**TASK STATEMENT**
Which lines run from the one containing "- [部署脚本](../scripts/README.md)" to the end of the listing below? Write them out exactly, both ends included, with nothing else.

**DATASET**
++++++++++

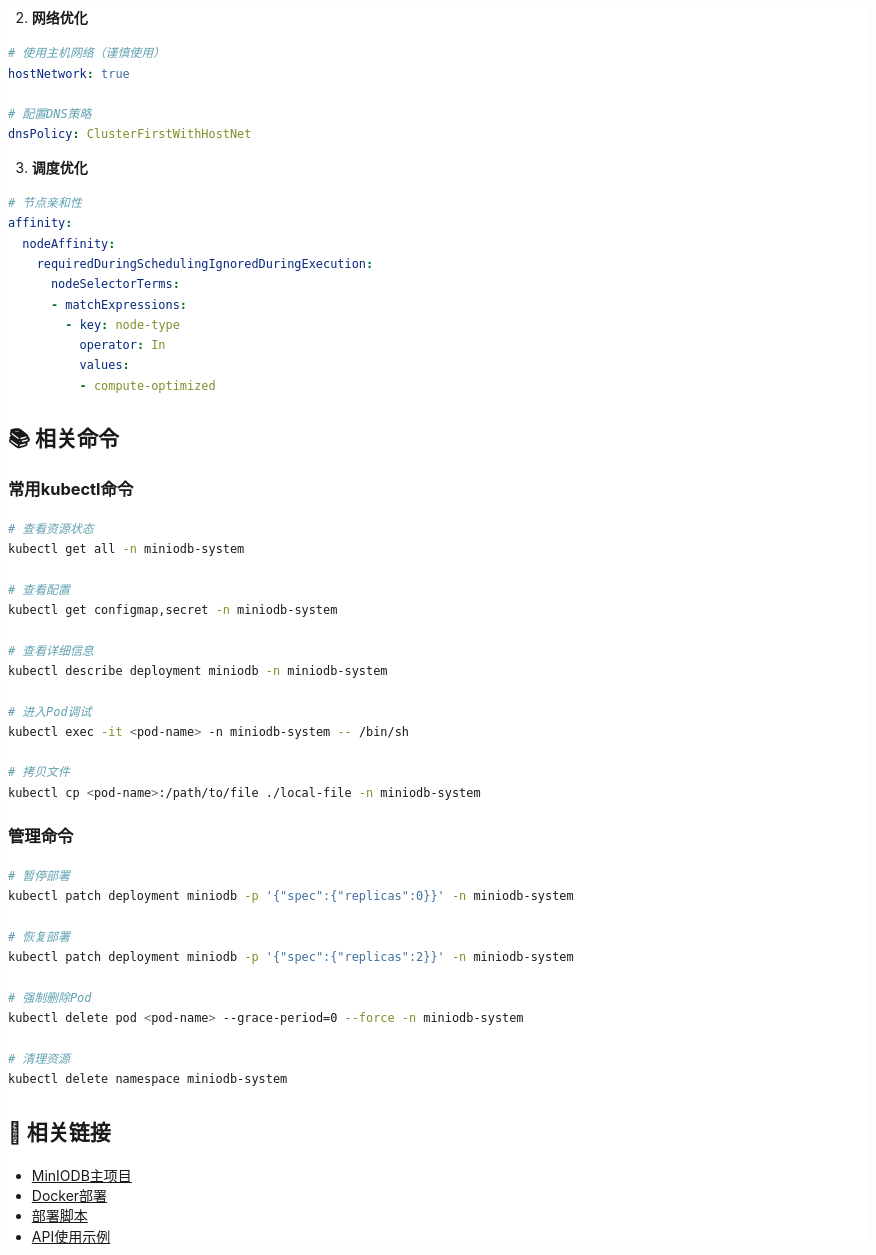 2. **网络优化**
```yaml
# 使用主机网络（谨慎使用）
hostNetwork: true

# 配置DNS策略
dnsPolicy: ClusterFirstWithHostNet
```

3. **调度优化**
```yaml
# 节点亲和性
affinity:
  nodeAffinity:
    requiredDuringSchedulingIgnoredDuringExecution:
      nodeSelectorTerms:
      - matchExpressions:
        - key: node-type
          operator: In
          values:
          - compute-optimized
```

## 📚 相关命令

### 常用kubectl命令

```bash
# 查看资源状态
kubectl get all -n miniodb-system

# 查看配置
kubectl get configmap,secret -n miniodb-system

# 查看详细信息
kubectl describe deployment miniodb -n miniodb-system

# 进入Pod调试
kubectl exec -it <pod-name> -n miniodb-system -- /bin/sh

# 拷贝文件
kubectl cp <pod-name>:/path/to/file ./local-file -n miniodb-system
```

### 管理命令

```bash
# 暂停部署
kubectl patch deployment miniodb -p '{"spec":{"replicas":0}}' -n miniodb-system

# 恢复部署
kubectl patch deployment miniodb -p '{"spec":{"replicas":2}}' -n miniodb-system

# 强制删除Pod
kubectl delete pod <pod-name> --grace-period=0 --force -n miniodb-system

# 清理资源
kubectl delete namespace miniodb-system
```

## 🔗 相关链接

- [MinIODB主项目](../../README.md)
- [Docker部署](../docker/README.md)
- [部署脚本](../scripts/README.md)
- [API使用示例](../../examples/README.md)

++++++++++

**ANSWER SECTION**
- [部署脚本](../scripts/README.md)
- [API使用示例](../../examples/README.md)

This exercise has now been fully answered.